On the Saturday 14 of us took a class with Tutor Natalie Murdoch ( she was at Symposium in PN in January this year teaching the same quilt - "Ooey Gooey Hearts" ) the class was held in a different room quite a wee way away from the main building. Normally folk take their cars down to the room as it's too far to drag or carry sewing machines....but it has never rained during class before. Unfortunately it didn't just rained; it was a deluge...the football field we had to drive across became a pond! The weather was like that on and off all day...... so some rather damp ladies started the day but gradually dried's really quite difficult unloading machines and gear from the boots of cars without getting water some where...impossible to hold an umbrella at the same time! We all probably got less sewing done than we might have had it been dry cause the room had no toilet and we had to get back and forth for coffee and lunch. Aren't umbrellas just wonderful things! One dear lady ( the chief snorer ) had made yummy hot cheese scones for us at morning tea. ( All is forgiven )
I will report more on the quilt we were working on as I progress with mine. Some ladies just made a table runner size but I am making single bed size so have a way to go yet. One photo shows the piles of 5" squares we were asked to bring the other photo shows steps 3 & 4. Step 2 being folding a 5" square in half and free hand cutting out half a heart shape. That is then sewn to a contrasting 5" block.( step 3 )
( step 4) is then to turn that block over and carefully cut the back out in a heart shape; then take that smaller heart and sew it to the front of another contrasting block. As I had over 200 squares already cut and bought 2 of the Tutors prepared packs; one yellow; one blue; you can understand mine is going to take a while. I know how to carry on and cut the blocks in half and then rematch them, then assemble them so it should be fine. More photos will follow as I get there. It really is a very simple procedure suitable for any level really.
During the weekend there were several spot prizes ( mainly FQs ) which was fun and there was one competition. Guess how many buttons are in the jar. Guess who won? My prize was the lovely little pair of stainless steel scissors in the photo with the cat. Lucky me! I didn't know I was good at that! One very tired Ali arrived home yesterday...much wiser about Retreats - I will be up with the play if I go next year!.....note to self - take ear plugs!

Monday, April 23, 2007

Paua Bag.

A couple of weeks ago if you remember I went on a shopping spree to spend the voucher my son gave me and came back with some lovely FQs and bag handles ( among other things ) and this weekend I got to use them as our Group had a UFO or Bag Weekend. About 22 ladies turned out; some finishing projects they had previously started and 11 of us making a button bag. One of our experienced quilters took a very informal and enjoyable class making a Country Button Bag.

Well you may realise Country( colours ) isn't exactly me so I chose fabrics that delighted me with their bright and vibrant colours. ( We were allowed to use any colour way we wished ) Very quickly someone commented that mine were the colours seen in a NZ Paua Shell ( abalone ), so my bag became christened the Paua Bag. I kept forgetting to stop and take photos ( must have been concentrating really hard ) but the few progression shots here will give an idea how the bag took shape.
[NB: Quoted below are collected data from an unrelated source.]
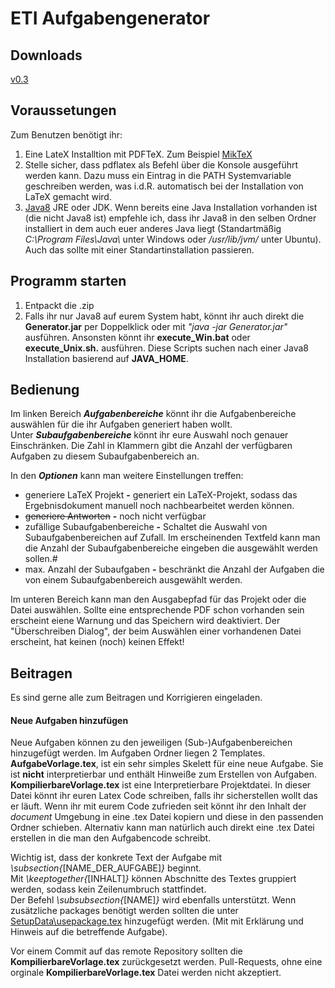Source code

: # ETI Aufgabengenerator


## Downloads

[v0.3](https://github.com/LitschiW/ETIPAVorschlaege/raw/master/Releases/v0.3.zip)

## Voraussetungen

Zum Benutzen benötigt ihr:

1. Eine LateX Installtion mit PDFTeX. Zum Beispiel [MikTeX](https://miktex.org/download)
2. Stelle sicher, dass pdflatex als Befehl über die Konsole ausgeführt werden kann. Dazu muss ein Eintrag in die PATH Systemvariable geschreiben werden, was i.d.R. automatisch bei der Installation von LaTeX gemacht wird.
3. [Java8](https://www.oracle.com/technetwork/java/javase/downloads/jre8-downloads-2133155.html) JRE oder JDK. Wenn bereits eine Java Installation vorhanden ist (die nicht Java8 ist) empfehle ich, dass ihr Java8 in den selben Ordner installiert in dem auch euer anderes Java liegt (Standartmäßig *C:\Program Files\Java\\* unter Windows oder */usr/lib/jvm/* unter Ubuntu). Auch das sollte mit einer Standartinstallation passieren.

## Programm starten

1. Entpackt die .zip
2. Falls ihr nur Java8 auf eurem System habt, könnt ihr auch direkt die **Generator.jar** per Doppelklick oder mit *"java -jar Generator.jar"* ausführen. Ansonsten könnt ihr  **execute_Win.bat** oder **execute_Unix.sh.** ausführen. Diese Scripts suchen nach einer Java8 Installation basierend auf **JAVA_HOME**.
 
## Bedienung

Im linken Bereich *__Aufgabenbereiche__* könnt ihr die Aufgabenbereiche auswählen für die ihr Aufgaben generiert haben wollt.  
Unter *__Subaufgabenbereiche__* könnt ihr eure Auswahl noch genauer Einschränken. Die Zahl in Klammern gibt die Anzahl der verfügbaren Aufgaben zu diesem Subaufgabenbereich an. 

In den *__Optionen__* kann man weitere Einstellungen treffen:
 - generiere LaTeX Projekt **-** generiert ein LaTeX-Projekt, sodass das Ergebnisdokument manuell  noch nachbearbeitet werden können.
 - ~~generiere Antworten~~ **-** noch nicht verfügbar
 -  zufällige Subaufgabenbereiche **-** Schaltet die Auswahl von Subaufgabenbereichen auf Zufall. Im erscheinenden Textfeld kann man die Anzahl der Subaufgabenbereiche eingeben die ausgewählt werden sollen.#
 - max. Anzahl der Subaufgaben **-** beschränkt die Anzahl der Aufgaben die von einem Subaufgabenbereich ausgewählt werden.

 Im unteren Bereich kann man den Ausgabepfad für das Projekt oder die Datei auswählen.
 Sollte eine entsprechende PDF schon vorhanden sein erscheint eiene Warnung und das Speichern wird deaktiviert. Der "Überschreiben Dialog", der beim Auswählen einer vorhandenen Datei erscheint, hat keinen (noch) keinen Effekt! 


## Beitragen

Es sind gerne alle zum Beitragen und Korrigieren eingeladen.

#### Neue Aufgaben hinzufügen
Neue Aufgaben können zu den jeweiligen (Sub-)Aufgabenbereichen hinzugefügt werden.
Im Aufgaben Ordner liegen 2 Templates.  
**AufgabeVorlage.tex**, ist ein sehr simples Skelett für eine neue Aufgabe. Sie ist **nicht** interpretierbar und enthält Hinweiße zum Erstellen von Aufgaben.  
**KompilierbareVorlage.tex** ist eine Interpretierbare Projektdatei. In dieser Datei könnt ihr euren Latex Code schreiben, falls ihr sicherstellen wollt das er läuft. Wenn ihr mit eurem Code zufrieden seit könnt ihr den Inhalt der *document* Umgebung in eine .tex Datei kopiern und diese in den passenden Ordner schieben. Alternativ kann man natürlich auch direkt eine .tex Datei erstellen in die man den Aufgabencode schreibt. 

Wichtig ist, dass der konkrete Text der Aufgabe mit *\subsection{*[NAME_DER_AUFGABE]*}* beginnt.  
Mit *\keeptogether{*[INHALT]*}* können Abschnitte des Textes gruppiert werden, sodass kein Zeilenumbruch stattfindet.  
Der Befehl *\subsubsection{*[NAME]*}* wird ebenfalls unterstützt.
Wenn zusätzliche packages benötigt werden sollten die unter [SetupData\usepackage.tex](SetupData\usepackage.tex) hinzugefügt werden. (Mit mit Erklärung und Hinweis auf die betreffende Aufgabe).

Vor einem Commit auf das remote Repository sollten die **KompilierbareVorlage.tex** zurückgesetzt werden. Pull-Requests, ohne eine orginale **KompilierbareVorlage.tex** Datei werden nicht akzeptiert.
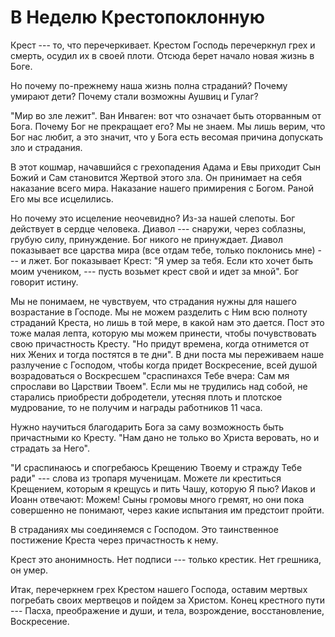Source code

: # В Неделю Крестопоклонную

Крест --- то, что перечеркивает. 
Крестом Господь перечеркнул грех и смерть, осудил их в своей плоти.
Отсюда берет начало новая жизнь в Боге.

Но почему по-прежнему наша жизнь полна страданий? Почему умирают дети? Почему стали возможны Аушвиц и Гулаг?

"Мир во зле лежит". Ван Инваген: вот что означает быть оторванным от Бога. Почему Бог не прекращает его? Мы не знаем. Мы лишь верим, что Бог нас любит, а это значит, что у Бога есть весомая причина допускать зло и страдания. 

В этот кошмар, начавшийся с грехопадения Адама и Евы приходит Сын Божий и Сам становится Жертвой этого зла. Он принимает на себя наказание всего мира. Наказание нашего примирения с Богом. Раной Его мы все исцелились. 

Но почему это исцеление неочевидно? Из-за нашей слепоты. Бог действует в сердце человека. Диавол --- снаружи, через соблазны, грубую силу, принуждение. Бог никого не принуждает. Диавол показывает все царства мира (все отдам тебе, только поклонись мне) --- и лжет. Бог показывает Крест: "Я умер за тебя. Если кто хочет быть моим учеником, --- пусть возьмет крест свой и идет за мной". Бог говорит истину.

Мы не понимаем, не чувствуем, что страдания нужны для нашего возрастание в Господе. Мы не можем разделить с Ним всю полноту страданий Креста, но лишь в той мере, в какой нам это дается. Пост это тоже малая лепта, которую мы можем принести, чтобы почувствовать свою причастность Кресту. "Но придут времена, когда отнимется от них Жених и тогда постятся в те дни". В дни поста мы переживаем наше разлучение с Господом, чтобы когда придет Воскресение, всей душой возрадоваться о Воскресшем "сраспинахся Тебе вчера: Сам мя спрослави во Царствии Твоем". Если мы не трудились над собой, не старались приобрести добродетели, утесняя плоть и плотское мудрование, то не получим и награды работников 11 часа.

Нужно научиться благодарить Бога за саму возможность быть причастными ко Кресту. "Нам дано не только во Христа веровать, но и страдать за Него". 

"И сраспинаюсь и спогребаюсь Крещению Твоему и стражду Тебе ради" --- слова из тропаря мученицам. Можете ли креститься Крещением, которым я крещусь и пить Чашу, которую Я пью? Иаков и Иоанн отвечают: Можем! Сыны громовы много гремят, но они пока совершенно не понимают, через какие испытания им предстоит пройти.

В страданиях мы соединяемся с Господом. Это таинственное постижение Креста через причастность к нему.

Крест это анонимность. Нет подписи --- только крестик. Нет грешника, он умер.


Итак, перечеркнем грех Крестом нашего Господа, оставим мертвых погребать своих мертвецов и пойдем за Христом. Конец крестного пути --- Пасха, преображение и души, и тела, возрождение, восстановление, Воскресение.
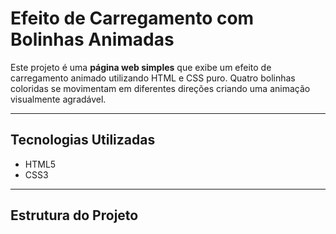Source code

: # Efeito de Carregamento com Bolinhas Animadas

Este projeto é uma **página web simples** que exibe um efeito de carregamento animado utilizando HTML e CSS puro. Quatro bolinhas coloridas se movimentam em diferentes direções criando uma animação visualmente agradável.

---

## Tecnologias Utilizadas

- HTML5
- CSS3

---

## Estrutura do Projeto

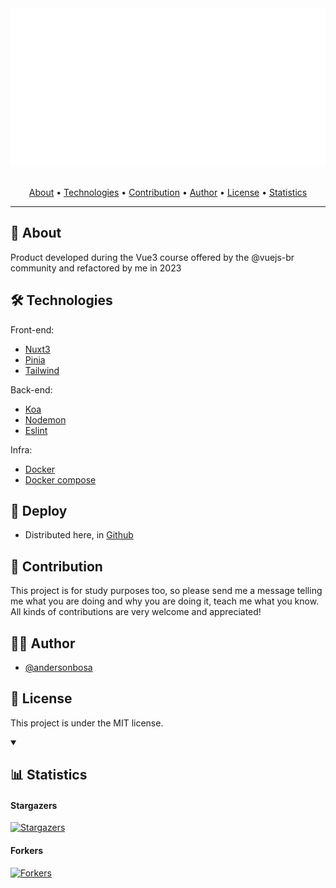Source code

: <section align="center">

  <img src="docs/banner.svg" title="Project banner" alt="Project banner" />

  <br>
  <br>

  <!-- badges -->

  <p>
    <a href="#about">About</a> •
    <a href="#technologies">Technologies</a> •
    <a href="#contribution">Contribution</a> •
    <a href="#author">Author</a> •
    <a href="#license">License</a> •
    <a href="#statistics">Statistics</a>
  </p>
</section>

---

<h2 id="about">💬 About</h2>

Product developed during the Vue3 course offered by the @vuejs-br community and refactored by me in 2023 


<h2 id="technologies"> 🛠️ Technologies</h2>


Front-end:
* [Nuxt3](https://nuxt.com/)
* [Pinia](https://pinia.vuejs.org/)
* [Tailwind](https://tailwindcss.com/)

Back-end:
* [Koa](https://koajs.com/)
* [Nodemon](https://nodemon.io/)
* [Eslint](https://eslint.org/)

Infra:
* [Docker](https://www.docker.com/)
* [Docker compose](https://docs.docker.com/compose/)

<h2>🚀 Deploy</h2>

* Distributed here, in [Github](https://github.com/andersonbosa/feedbacker)

<h2 id="contribution">🤝 Contribution</h2>

<p>
  This project is for study purposes too, so please send me a message telling me what you are doing and why you are doing it, teach me what you know. All kinds of contributions are very welcome and appreciated!
</p>

<h2 id="author">👨‍💻 Author</h2>

* [@andersonbosa](https://github.com/andersonbosa)

<h2 id="license"> 📝 License</h2>

This project is under the MIT license.

<details open>
  <summary>
    <h2 id="statistics">📊 Statistics </h2>
  </summary>
  
  <h4> Stargazers </h4>

  [![Stargazers](https://reporoster.com/stars/andersonbosa/feedbacker)](https://github.com/andersonbosa/feedbacker/stargazers)

  <h4> Forkers </h4>

  [![Forkers](https://reporoster.com/forks/andersonbosa/feedbacker)](https://github.com/andersonbosa/feedbacker/network/members)
  
</details>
32 squares 3.5" were arranged into rows of 4 and sewn together . The strips of 4 were then sewn to each other side by side using a 1.5" strip of contrasting fabric.( 8 rows ) This was then laid onto the stiff needle point batting and basted with pins.
Beginning on the centre strips it was then quilted in the ditch up and down each side of the connecting strip, moving out towards the sides( then again from the centre going out to the other side ). The pins were removed and quilting down each strip in a zig zag then back up each row of coloured squares diagonally( leaving a cross ).
The batting was then trimmed to the fabric edge. With right sides together pin the bag matching the strips of contrasting fabric and sew the 2 ends ( short side ) together. (forms a hollow tube ).
Rotate the tube with right sides facing till each side of the bag has 3 rows of the coloured squares; this will leave a row of coloured squares at up each side. Pin then sew along the bag bottom.Now pull sideways the corners at the end of the base to make it like an envelope flap and stitch across the end. Now cut off the triangle of fabric this has formed.( exactly the same amount at each end ) The bag shape should now be able to stand on it's own.
An old button from your button box ( wish I had thought to look for and buy some Paua buttons ) is then stitched in the middle of each square. ( I think this could have been done by machine while the fabric was still a flat piece) . I didn't put any down the sides of mine as I knew I wanted to pleat the end to make a more secure and less gaping bag.
A lining was then made to match the outer; I put pockets on both sides of mine by using a double piece of fabric, later turned inside out at the end piece of fabric. (others did this in different ways depending how much fabric they had left.) The lining was then sewn down the short side and along the bottom and then sewn into the bag ( making sure it is the right way out )around the top of the bag.
4 little fabric tabs were made to join the handles onto the bag and were sewn into the right position depending on the size and type of handles.The handles have to be put on the tabs before sewing them down. I also made a fabric fastener( closure ) on mine so it can be closed.
A fabric binding strip 2.5" folded in half right side out and pressed was then pinned around the top of the bag and joined diagonally to itself( to make a flat joining ) It is pinned with the 2 raw edges butting up to the raw edge of the bag top. Before sewing on ( using the walking foot ) make sure the handles and any tabs are lying flat down the outside of the bag where they can't get caught in the sewing process). Sew the binding in place using slightly wider than the normal 1/4" seam to make sure all previous sewing is covered by the binding strip.
Fold the binding over and hand stitch into place. I them made a button hole in the tab so it closed over the top button on the bag side ( see photo ). I love the end result! We also did a lot of laughing! Great weekend.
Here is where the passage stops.